<<<<
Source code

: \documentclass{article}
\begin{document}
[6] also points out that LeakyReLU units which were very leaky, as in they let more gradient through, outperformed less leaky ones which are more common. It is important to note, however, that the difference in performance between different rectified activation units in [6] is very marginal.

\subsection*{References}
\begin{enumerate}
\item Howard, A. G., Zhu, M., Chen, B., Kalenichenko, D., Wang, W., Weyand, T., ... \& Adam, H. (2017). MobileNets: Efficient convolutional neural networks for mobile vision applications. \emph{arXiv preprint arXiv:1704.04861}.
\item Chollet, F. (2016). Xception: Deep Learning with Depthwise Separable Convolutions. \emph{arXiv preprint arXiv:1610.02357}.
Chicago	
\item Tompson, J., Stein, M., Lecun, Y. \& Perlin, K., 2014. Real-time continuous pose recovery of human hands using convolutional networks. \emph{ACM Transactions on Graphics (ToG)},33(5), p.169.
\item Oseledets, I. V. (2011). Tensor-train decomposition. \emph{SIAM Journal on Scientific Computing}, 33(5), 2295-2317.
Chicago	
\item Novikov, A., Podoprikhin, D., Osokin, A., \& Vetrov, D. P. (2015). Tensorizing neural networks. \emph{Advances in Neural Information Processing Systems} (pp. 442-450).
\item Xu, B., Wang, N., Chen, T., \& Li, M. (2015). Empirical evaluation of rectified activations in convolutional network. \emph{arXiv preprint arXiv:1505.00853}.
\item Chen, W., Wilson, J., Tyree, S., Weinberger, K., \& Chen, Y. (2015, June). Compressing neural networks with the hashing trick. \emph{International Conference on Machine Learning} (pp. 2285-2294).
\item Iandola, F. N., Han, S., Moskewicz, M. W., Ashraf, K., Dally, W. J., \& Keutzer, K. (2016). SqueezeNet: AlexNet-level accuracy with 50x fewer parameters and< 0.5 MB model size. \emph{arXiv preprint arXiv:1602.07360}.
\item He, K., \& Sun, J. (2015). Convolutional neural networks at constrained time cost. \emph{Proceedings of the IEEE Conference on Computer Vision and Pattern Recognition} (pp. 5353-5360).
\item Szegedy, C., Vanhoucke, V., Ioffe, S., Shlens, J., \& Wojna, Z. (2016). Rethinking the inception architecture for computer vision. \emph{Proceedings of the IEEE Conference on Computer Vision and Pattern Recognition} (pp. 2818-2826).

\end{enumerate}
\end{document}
>>>>
Requirement: The answer should reproduce each entry above in full.

Exercise answer:
Source code

: \documentclass{article}
\begin{document}
[6] also points out that LeakyReLU units which were very leaky, as in they let more gradient through, outperformed less leaky ones which are more common. It is important to note, however, that the difference in performance between different rectified activation units in [6] is very marginal.

\subsection*{References}
\begin{enumerate}
\item Howard, A. G., Zhu, M., Chen, B., Kalenichenko, D., Wang, W., Weyand, T., ... \& Adam, H. (2017). MobileNets: Efficient convolutional neural networks for mobile vision applications. \emph{arXiv preprint arXiv:1704.04861}.
\item Chollet, F. (2016). Xception: Deep Learning with Depthwise Separable Convolutions. \emph{arXiv preprint arXiv:1610.02357}.
Chicago	
\item Tompson, J., Stein, M., Lecun, Y. \& Perlin, K., 2014. Real-time continuous pose recovery of human hands using convolutional networks. \emph{ACM Transactions on Graphics (ToG)},33(5), p.169.
\item Oseledets, I. V. (2011). Tensor-train decomposition. \emph{SIAM Journal on Scientific Computing}, 33(5), 2295-2317.
Chicago	
\item Novikov, A., Podoprikhin, D., Osokin, A., \& Vetrov, D. P. (2015). Tensorizing neural networks. \emph{Advances in Neural Information Processing Systems} (pp. 442-450).
\item Xu, B., Wang, N., Chen, T., \& Li, M. (2015). Empirical evaluation of rectified activations in convolutional network. \emph{arXiv preprint arXiv:1505.00853}.
\item Chen, W., Wilson, J., Tyree, S., Weinberger, K., \& Chen, Y. (2015, June). Compressing neural networks with the hashing trick. \emph{International Conference on Machine Learning} (pp. 2285-2294).
\item Iandola, F. N., Han, S., Moskewicz, M. W., Ashraf, K., Dally, W. J., \& Keutzer, K. (2016). SqueezeNet: AlexNet-level accuracy with 50x fewer parameters and< 0.5 MB model size. \emph{arXiv preprint arXiv:1602.07360}.
\item He, K., \& Sun, J. (2015). Convolutional neural networks at constrained time cost. \emph{Proceedings of the IEEE Conference on Computer Vision and Pattern Recognition} (pp. 5353-5360).
\item Szegedy, C., Vanhoucke, V., Ioffe, S., Shlens, J., \& Wojna, Z. (2016). Rethinking the inception architecture for computer vision. \emph{Proceedings of the IEEE Conference on Computer Vision and Pattern Recognition} (pp. 2818-2826).

\end{enumerate}
\end{document}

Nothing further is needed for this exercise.